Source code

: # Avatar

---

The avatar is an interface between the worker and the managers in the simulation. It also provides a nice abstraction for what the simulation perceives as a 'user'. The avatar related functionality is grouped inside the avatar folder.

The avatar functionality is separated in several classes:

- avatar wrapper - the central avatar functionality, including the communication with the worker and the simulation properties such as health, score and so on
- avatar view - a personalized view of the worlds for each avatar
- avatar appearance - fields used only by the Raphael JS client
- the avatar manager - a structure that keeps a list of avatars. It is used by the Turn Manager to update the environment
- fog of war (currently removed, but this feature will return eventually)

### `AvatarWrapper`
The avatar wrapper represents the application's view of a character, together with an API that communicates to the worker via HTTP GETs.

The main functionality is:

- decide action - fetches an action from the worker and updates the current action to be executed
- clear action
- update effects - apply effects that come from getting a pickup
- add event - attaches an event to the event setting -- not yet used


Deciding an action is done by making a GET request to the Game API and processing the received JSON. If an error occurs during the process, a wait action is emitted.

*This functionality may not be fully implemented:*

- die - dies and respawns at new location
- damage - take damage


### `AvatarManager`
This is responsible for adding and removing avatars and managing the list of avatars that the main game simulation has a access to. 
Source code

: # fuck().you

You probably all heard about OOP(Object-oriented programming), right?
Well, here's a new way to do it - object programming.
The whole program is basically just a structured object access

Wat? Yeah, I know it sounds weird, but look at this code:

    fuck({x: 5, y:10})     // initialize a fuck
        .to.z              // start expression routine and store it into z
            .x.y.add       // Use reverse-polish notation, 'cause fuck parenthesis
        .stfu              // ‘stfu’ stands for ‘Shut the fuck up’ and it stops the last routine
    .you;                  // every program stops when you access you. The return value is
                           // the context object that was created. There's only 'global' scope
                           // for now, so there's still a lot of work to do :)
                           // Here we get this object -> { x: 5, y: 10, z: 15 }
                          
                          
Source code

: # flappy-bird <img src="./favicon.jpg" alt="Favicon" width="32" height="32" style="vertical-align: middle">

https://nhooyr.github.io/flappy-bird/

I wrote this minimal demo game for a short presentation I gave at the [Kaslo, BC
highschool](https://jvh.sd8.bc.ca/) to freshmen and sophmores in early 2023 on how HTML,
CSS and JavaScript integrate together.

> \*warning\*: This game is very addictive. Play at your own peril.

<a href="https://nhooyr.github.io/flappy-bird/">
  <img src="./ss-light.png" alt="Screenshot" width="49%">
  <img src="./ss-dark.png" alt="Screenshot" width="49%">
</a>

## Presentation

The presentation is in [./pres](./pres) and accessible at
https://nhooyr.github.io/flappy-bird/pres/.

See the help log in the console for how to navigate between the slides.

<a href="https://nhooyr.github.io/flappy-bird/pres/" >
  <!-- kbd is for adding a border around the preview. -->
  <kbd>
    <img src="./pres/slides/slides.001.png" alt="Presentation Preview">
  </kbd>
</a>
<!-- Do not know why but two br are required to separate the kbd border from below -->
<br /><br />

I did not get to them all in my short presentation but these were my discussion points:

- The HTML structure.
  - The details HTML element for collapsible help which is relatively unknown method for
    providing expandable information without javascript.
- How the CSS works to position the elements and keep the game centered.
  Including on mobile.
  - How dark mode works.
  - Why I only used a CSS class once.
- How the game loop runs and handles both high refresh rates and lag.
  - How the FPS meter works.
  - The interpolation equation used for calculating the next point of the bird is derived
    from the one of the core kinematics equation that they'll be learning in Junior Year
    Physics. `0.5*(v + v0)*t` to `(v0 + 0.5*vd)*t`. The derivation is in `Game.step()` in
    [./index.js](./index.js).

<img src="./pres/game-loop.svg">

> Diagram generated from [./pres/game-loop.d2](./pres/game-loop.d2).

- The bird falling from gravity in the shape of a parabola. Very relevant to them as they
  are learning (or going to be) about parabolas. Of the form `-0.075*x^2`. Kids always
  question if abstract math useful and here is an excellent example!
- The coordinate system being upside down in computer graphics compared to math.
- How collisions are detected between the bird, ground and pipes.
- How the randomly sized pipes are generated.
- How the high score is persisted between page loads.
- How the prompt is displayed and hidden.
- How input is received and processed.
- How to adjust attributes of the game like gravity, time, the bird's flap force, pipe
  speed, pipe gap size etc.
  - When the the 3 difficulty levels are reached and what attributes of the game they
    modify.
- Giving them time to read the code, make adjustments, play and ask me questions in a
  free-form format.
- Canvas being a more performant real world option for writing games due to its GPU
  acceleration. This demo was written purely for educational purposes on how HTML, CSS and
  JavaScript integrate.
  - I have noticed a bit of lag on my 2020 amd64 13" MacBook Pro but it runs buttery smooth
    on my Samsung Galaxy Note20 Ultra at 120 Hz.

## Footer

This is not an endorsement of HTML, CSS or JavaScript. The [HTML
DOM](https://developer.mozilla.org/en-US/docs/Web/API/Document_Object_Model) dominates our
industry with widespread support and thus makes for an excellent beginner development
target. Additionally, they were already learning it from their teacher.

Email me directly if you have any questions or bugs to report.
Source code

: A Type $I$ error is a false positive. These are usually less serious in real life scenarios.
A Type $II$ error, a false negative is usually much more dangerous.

What you should do: All the records above are to be reproduced exactly.

Answer box:
Source code

: # Avatar

---

The avatar is an interface between the worker and the managers in the simulation. It also provides a nice abstraction for what the simulation perceives as a 'user'. The avatar related functionality is grouped inside the avatar folder.

The avatar functionality is separated in several classes:

- avatar wrapper - the central avatar functionality, including the communication with the worker and the simulation properties such as health, score and so on
- avatar view - a personalized view of the worlds for each avatar
- avatar appearance - fields used only by the Raphael JS client
- the avatar manager - a structure that keeps a list of avatars. It is used by the Turn Manager to update the environment
- fog of war (currently removed, but this feature will return eventually)

### `AvatarWrapper`
The avatar wrapper represents the application's view of a character, together with an API that communicates to the worker via HTTP GETs.

The main functionality is:

- decide action - fetches an action from the worker and updates the current action to be executed
- clear action
- update effects - apply effects that come from getting a pickup
- add event - attaches an event to the event setting -- not yet used


Deciding an action is done by making a GET request to the Game API and processing the received JSON. If an error occurs during the process, a wait action is emitted.

*This functionality may not be fully implemented:*

- die - dies and respawns at new location
- damage - take damage


### `AvatarManager`
This is responsible for adding and removing avatars and managing the list of avatars that the main game simulation has a access to. 
Source code

: # fuck().you

You probably all heard about OOP(Object-oriented programming), right?
Well, here's a new way to do it - object programming.
The whole program is basically just a structured object access

Wat? Yeah, I know it sounds weird, but look at this code:

    fuck({x: 5, y:10})     // initialize a fuck
        .to.z              // start expression routine and store it into z
            .x.y.add       // Use reverse-polish notation, 'cause fuck parenthesis
        .stfu              // ‘stfu’ stands for ‘Shut the fuck up’ and it stops the last routine
    .you;                  // every program stops when you access you. The return value is
                           // the context object that was created. There's only 'global' scope
                           // for now, so there's still a lot of work to do :)
                           // Here we get this object -> { x: 5, y: 10, z: 15 }
                          
                          
Source code

: # flappy-bird <img src="./favicon.jpg" alt="Favicon" width="32" height="32" style="vertical-align: middle">

https://nhooyr.github.io/flappy-bird/

I wrote this minimal demo game for a short presentation I gave at the [Kaslo, BC
highschool](https://jvh.sd8.bc.ca/) to freshmen and sophmores in early 2023 on how HTML,
CSS and JavaScript integrate together.

> \*warning\*: This game is very addictive. Play at your own peril.

<a href="https://nhooyr.github.io/flappy-bird/">
  <img src="./ss-light.png" alt="Screenshot" width="49%">
  <img src="./ss-dark.png" alt="Screenshot" width="49%">
</a>

## Presentation

The presentation is in [./pres](./pres) and accessible at
https://nhooyr.github.io/flappy-bird/pres/.

See the help log in the console for how to navigate between the slides.

<a href="https://nhooyr.github.io/flappy-bird/pres/" >
  <!-- kbd is for adding a border around the preview. -->
  <kbd>
    <img src="./pres/slides/slides.001.png" alt="Presentation Preview">
  </kbd>
</a>
<!-- Do not know why but two br are required to separate the kbd border from below -->
<br /><br />

I did not get to them all in my short presentation but these were my discussion points:

- The HTML structure.
  - The details HTML element for collapsible help which is relatively unknown method for
    providing expandable information without javascript.
- How the CSS works to position the elements and keep the game centered.
  Including on mobile.
  - How dark mode works.
  - Why I only used a CSS class once.
- How the game loop runs and handles both high refresh rates and lag.
  - How the FPS meter works.
  - The interpolation equation used for calculating the next point of the bird is derived
    from the one of the core kinematics equation that they'll be learning in Junior Year
    Physics. `0.5*(v + v0)*t` to `(v0 + 0.5*vd)*t`. The derivation is in `Game.step()` in
    [./index.js](./index.js).

<img src="./pres/game-loop.svg">

> Diagram generated from [./pres/game-loop.d2](./pres/game-loop.d2).

- The bird falling from gravity in the shape of a parabola. Very relevant to them as they
  are learning (or going to be) about parabolas. Of the form `-0.075*x^2`. Kids always
  question if abstract math useful and here is an excellent example!
- The coordinate system being upside down in computer graphics compared to math.
- How collisions are detected between the bird, ground and pipes.
- How the randomly sized pipes are generated.
- How the high score is persisted between page loads.
- How the prompt is displayed and hidden.
- How input is received and processed.
- How to adjust attributes of the game like gravity, time, the bird's flap force, pipe
  speed, pipe gap size etc.
  - When the the 3 difficulty levels are reached and what attributes of the game they
    modify.
- Giving them time to read the code, make adjustments, play and ask me questions in a
  free-form format.
- Canvas being a more performant real world option for writing games due to its GPU
  acceleration. This demo was written purely for educational purposes on how HTML, CSS and
  JavaScript integrate.
  - I have noticed a bit of lag on my 2020 amd64 13" MacBook Pro but it runs buttery smooth
    on my Samsung Galaxy Note20 Ultra at 120 Hz.

## Footer

This is not an endorsement of HTML, CSS or JavaScript. The [HTML
DOM](https://developer.mozilla.org/en-US/docs/Web/API/Document_Object_Model) dominates our
industry with widespread support and thus makes for an excellent beginner development
target. Additionally, they were already learning it from their teacher.

Email me directly if you have any questions or bugs to report.
Source code

: A Type $I$ error is a false positive. These are usually less serious in real life scenarios.
A Type $II$ error, a false negative is usually much more dangerous.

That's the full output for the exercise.